> _WORK REQUIRED_
Where does the string "article" appear in the records? Copy every line that contains it.

[Entries taken from a collection]
*** Begin section ***

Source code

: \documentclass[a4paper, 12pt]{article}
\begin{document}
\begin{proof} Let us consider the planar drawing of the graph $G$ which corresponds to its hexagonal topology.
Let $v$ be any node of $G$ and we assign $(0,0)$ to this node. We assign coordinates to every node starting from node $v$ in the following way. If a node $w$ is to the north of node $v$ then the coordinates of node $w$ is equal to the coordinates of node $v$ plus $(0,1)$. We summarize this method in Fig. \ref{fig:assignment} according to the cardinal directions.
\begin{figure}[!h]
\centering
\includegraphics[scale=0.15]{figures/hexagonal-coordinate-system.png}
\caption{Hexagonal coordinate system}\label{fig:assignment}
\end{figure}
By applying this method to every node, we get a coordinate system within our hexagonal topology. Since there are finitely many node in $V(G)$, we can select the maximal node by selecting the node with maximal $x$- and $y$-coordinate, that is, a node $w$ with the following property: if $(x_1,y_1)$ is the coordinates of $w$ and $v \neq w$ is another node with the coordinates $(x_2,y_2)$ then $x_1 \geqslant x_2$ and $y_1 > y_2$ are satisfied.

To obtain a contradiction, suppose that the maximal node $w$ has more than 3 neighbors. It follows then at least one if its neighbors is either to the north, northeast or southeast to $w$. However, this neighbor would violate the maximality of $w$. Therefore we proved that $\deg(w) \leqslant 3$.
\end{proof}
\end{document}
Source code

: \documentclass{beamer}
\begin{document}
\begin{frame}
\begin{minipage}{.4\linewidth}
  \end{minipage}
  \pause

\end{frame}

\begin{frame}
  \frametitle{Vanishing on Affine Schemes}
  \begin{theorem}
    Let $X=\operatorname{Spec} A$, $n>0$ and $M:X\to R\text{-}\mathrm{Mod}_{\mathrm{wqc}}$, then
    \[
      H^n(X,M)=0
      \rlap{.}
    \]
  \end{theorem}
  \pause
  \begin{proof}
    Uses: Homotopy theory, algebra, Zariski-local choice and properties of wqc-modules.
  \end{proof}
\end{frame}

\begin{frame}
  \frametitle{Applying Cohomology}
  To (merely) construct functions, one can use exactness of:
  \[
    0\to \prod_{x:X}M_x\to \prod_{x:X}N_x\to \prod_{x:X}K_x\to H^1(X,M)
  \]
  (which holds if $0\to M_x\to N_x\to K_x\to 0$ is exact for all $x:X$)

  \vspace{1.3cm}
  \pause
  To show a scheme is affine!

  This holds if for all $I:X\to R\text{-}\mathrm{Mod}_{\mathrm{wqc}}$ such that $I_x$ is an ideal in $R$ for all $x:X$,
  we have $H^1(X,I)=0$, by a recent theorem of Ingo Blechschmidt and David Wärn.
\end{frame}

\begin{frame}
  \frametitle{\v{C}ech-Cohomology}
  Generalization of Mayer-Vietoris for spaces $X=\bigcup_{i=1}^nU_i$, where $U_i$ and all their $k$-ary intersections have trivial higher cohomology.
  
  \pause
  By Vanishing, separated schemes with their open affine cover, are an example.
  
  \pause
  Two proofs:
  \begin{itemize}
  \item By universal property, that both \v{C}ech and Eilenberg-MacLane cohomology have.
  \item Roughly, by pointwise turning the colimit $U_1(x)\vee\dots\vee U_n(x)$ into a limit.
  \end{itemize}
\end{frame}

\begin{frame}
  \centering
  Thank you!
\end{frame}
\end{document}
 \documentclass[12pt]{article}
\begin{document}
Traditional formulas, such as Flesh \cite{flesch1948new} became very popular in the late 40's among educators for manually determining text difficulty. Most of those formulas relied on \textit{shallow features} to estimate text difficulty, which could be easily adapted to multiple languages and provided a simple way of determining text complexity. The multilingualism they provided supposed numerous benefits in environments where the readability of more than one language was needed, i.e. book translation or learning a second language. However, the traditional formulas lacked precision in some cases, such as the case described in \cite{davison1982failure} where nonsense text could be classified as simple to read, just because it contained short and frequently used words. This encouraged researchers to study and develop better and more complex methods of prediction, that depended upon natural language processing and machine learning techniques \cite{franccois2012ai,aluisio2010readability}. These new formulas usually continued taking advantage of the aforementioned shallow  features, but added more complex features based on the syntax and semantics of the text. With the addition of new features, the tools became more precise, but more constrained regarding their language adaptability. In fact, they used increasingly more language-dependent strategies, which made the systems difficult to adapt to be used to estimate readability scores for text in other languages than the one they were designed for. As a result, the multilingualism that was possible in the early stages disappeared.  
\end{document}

*** End section ***

> _COMPLETED TASK_
: \documentclass[a4paper, 12pt]{article}
 \documentclass[12pt]{article}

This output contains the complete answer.